• _Work request_:
Select every line containing the word "between" from the material, and copy those lines.

• _Source data_:
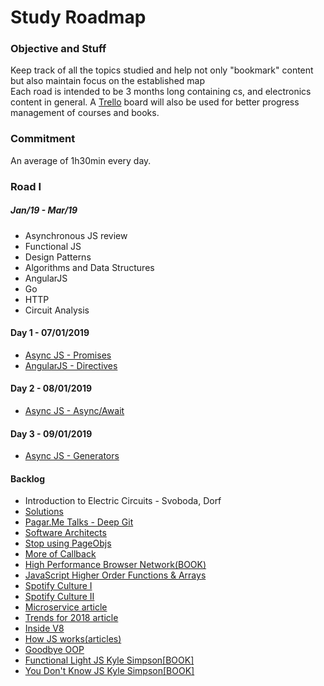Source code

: # Study Roadmap

### Objective and Stuff

Keep track of all the topics studied and help not only "bookmark" content but also maintain focus on the established map</br>
Each road is intended to be 3 months long containing cs, and electronics content in general.
A [Trello](https://trello.com) board will also be used for better progress management of courses and books.

### Commitment

An average of 1h30min every day.

### Road I

##### _Jan/19 - Mar/19_

- Asynchronous JS review
- Functional JS
- Design Patterns
- Algorithms and Data Structures
- AngularJS
- Go
- HTTP
- Circuit Analysis

#### Day 1 - 07/01/2019

- [Async JS - Promises](https://www.udemy.com/asynchronous-javascript/)
- [AngularJS - Directives](https://www.udemy.com/learn-angularjs/)

#### Day 2 - 08/01/2019
- [Async JS - Async/Await](https://www.udemy.com/asynchronous-javascript/)

#### Day 3 - 09/01/2019
- [Async JS - Generators](https://www.udemy.com/asynchronous-javascript/)

#### Backlog

- Introduction to Electric Circuits - Svoboda, Dorf
- [Solutions](http://www.chegg.com/homework-help/introduction-to-electric-circuits-9th-edition-chapter-1.dp-solutions-9781118477502)
- [Pagar.Me Talks - Deep Git](https://www.youtube.com/watch?v=H2j7e81J798)
- [Software Architects](https://medium.com/@nvashanin/types-of-software-architects-aa03e359d192)
- [Stop using PageObjs](https://www.cypress.io/blog/2019/01/03/stop-using-page-objects-and-start-using-app-actions/)
- [More of Callback](http://javascriptissexy.com/understand-javascript-callback-functions-and-use-them/)
- [High Performance Browser Network(BOOK)](https://hpbn.co/)
- [JavaScript Higher Order Functions & Arrays](https://www.youtube.com/watch?v=rRgD1yVwIvE)
- [Spotify Culture I](https://www.youtube.com/watch?v=4GK1NDTWbkY)
- [Spotify Culture II](https://www.youtube.com/watch?v=rzoyryY2STQ)
- [Microservice article](https://hackernoon.com/monolith-vs-microservice-vs-serverless-the-real-winner-the-developer-8aae6042fb48)
- [Trends for 2018 article](https://hackernoon.com/5-technology-trends-to-learn-in-2018-if-you-want-a-great-career-caf2e2318ab)
- [Inside V8](https://blog.sessionstack.com/how-javascript-works-inside-the-v8-engine-5-tips-on-how-to-write-optimized-code-ac089e62b12e)
- [How JS works(articles)](https://blog.sessionstack.com/@zlatkov)
- [Goodbye OOP](https://medium.com/@cscalfani/goodbye-object-oriented-programming-a59cda4c0e53)
- [Functional Light JS Kyle Simpson\[BOOK\]](https://github.com/getify/Functional-Light-JS)
- [You Don't Know JS Kyle Simpson\[BOOK\]](https://github.com/getify/You-Dont-Know-JS)
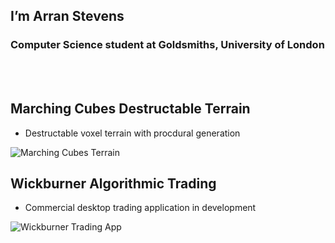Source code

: ## I’m Arran Stevens
### Computer Science student at Goldsmiths, University of London
<br></br>

## Marching Cubes Destructable Terrain
- Destructable voxel terrain with procdural generation
  
![Marching Cubes Terrain](https://github.com/NoodlePlexium/NoodlePlexium/blob/main/Marching%20Cubes%20Terrain.jpg)

## Wickburner Algorithmic Trading
- Commercial desktop trading application in development
  
![Wickburner Trading App](https://github.com/NoodlePlexium/NoodlePlexium/blob/main/Wickburner%20App.png)

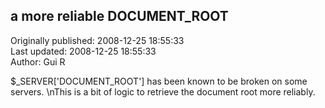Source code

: ## a more reliable DOCUMENT_ROOT  
Originally published: 2008-12-25 18:55:33  
Last updated: 2008-12-25 18:55:33  
Author: Gui R  
  
$_SERVER['DOCUMENT_ROOT'] has been known to be broken on some servers.\nThis is a bit of logic to retrieve the document root more reliably.
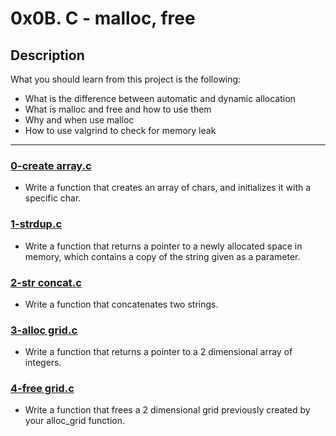 # 0x0B. C - malloc, free

## Description
What you should learn from this project is the following:

* What is the difference between automatic and dynamic allocation
* What is malloc and free and how to use them
* Why and when use malloc
* How to use valgrind to check for memory leak

---

### [0-create array.c](./0-create_array.c)
* Write a function that creates an array of chars, and initializes it with a specific char.

### [1-strdup.c](./1-strdup.c)
* Write a function that returns a pointer to a newly allocated space in memory, which contains a copy of the string given as a parameter.

### [2-str concat.c](./2-str_concat.c)
* Write a function that concatenates two strings.

### [3-alloc grid.c](./3-alloc_grid.c)
* Write a function that returns a pointer to a 2 dimensional array of integers.

### [4-free grid.c](./4-free_grid.c)
* Write a function that frees a 2 dimensional grid previously created by your alloc_grid function.
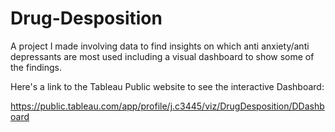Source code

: # Drug-Desposition

A project I made involving data to find insights on which anti anxiety/anti depressants are most used including a visual dashboard to show some of the findings.


Here's a link to the Tableau Public website to see the interactive Dashboard:

https://public.tableau.com/app/profile/j.c3445/viz/DrugDesposition/DDashboard
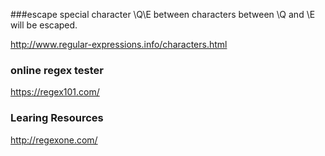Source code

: ###escape special character
\Q\E between
characters between \Q and \E will be escaped.

http://www.regular-expressions.info/characters.html

### online regex tester
https://regex101.com/

### Learing Resources
http://regexone.com/
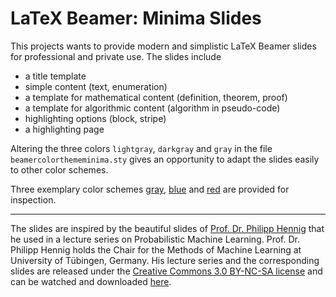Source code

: # LaTeX Beamer: Minima Slides

This projects wants to provide modern and simplistic LaTeX Beamer slides for professional and private use. The slides include

- a title template
- simple content (text, enumeration)
- a template for mathematical content (definition, theorem, proof)
- a template for algorithmic content (algorithm in pseudo-code)
- highlighting options (block, stripe)
- a highlighting page

Altering the three colors `lightgray`, `darkgray` and `gray` in the file `beamercolorthememinima.sty` gives an opportunity to adapt the slides easily to other color schemes.

Three exemplary color schemes [gray](https://jzenn.github.io/projects/minima-slides-examples), [blue](https://jzenn.github.io/projects/minima-slides-examples) and [red](https://jzenn.github.io/projects/minima-slides-examples) are 
provided for inspection.

---

The slides are inspired by the beautiful slides of [Prof. Dr. Philipp Hennig](https://uni-tuebingen.de/en/faculties/faculty-of-science/departments/computer-science/lehrstuehle/methods-of-machine-learning/personen/philipp-hennig/) that he used in a lecture series on Probabilistic Machine Learning. Prof. Dr. Philipp Hennig holds the Chair for the Methods of Machine Learning at University of Tübingen, Germany. His lecture series and the corresponding slides are released under the [Creative Commons 3.0 BY-NC-SA license](https://creativecommons.org/licenses/by-nc-sa/3.0/) and can be watched and downloaded [here](https://uni-tuebingen.de/en/faculties/faculty-of-science/departments/computer-science/lehrstuehle/methods-of-machine-learning/probabilistic-machine-learning/).
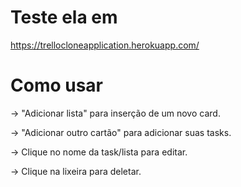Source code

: # Teste ela em

https://trellocloneapplication.herokuapp.com/

# Como usar

-> "Adicionar lista" para inserção de um novo card.

-> "Adicionar outro cartão" para adicionar suas tasks.

-> Clique no nome da task/lista para editar.

-> Clique na lixeira para deletar.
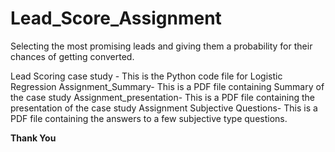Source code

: # Lead_Score_Assignment
Selecting the most promising leads and giving them a probability for their chances of getting converted.

Lead Scoring case study - This is the Python code file for Logistic Regression
Assignment_Summary- This is a PDF file containing Summary of the case study
Assignment_presentation- This is a PDF file containing the presentation of the case study
Assignment Subjective Questions- This is a PDF file containing the answers to a few subjective type questions.

**Thank You**
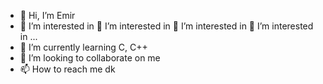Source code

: - 👋 Hi, I’m Emir
- 👀 I’m interested in 👀 I’m interested in 👀 I’m interested in 👀 I’m interested in ...
- 🌱 I’m currently learning C, C++
- 💞️ I’m looking to collaborate on me
- 📫 How to reach me dk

• _Exercise answer_:
* What is the difference between automatic and dynamic allocation
\Q\E between
characters between \Q and \E will be escaped.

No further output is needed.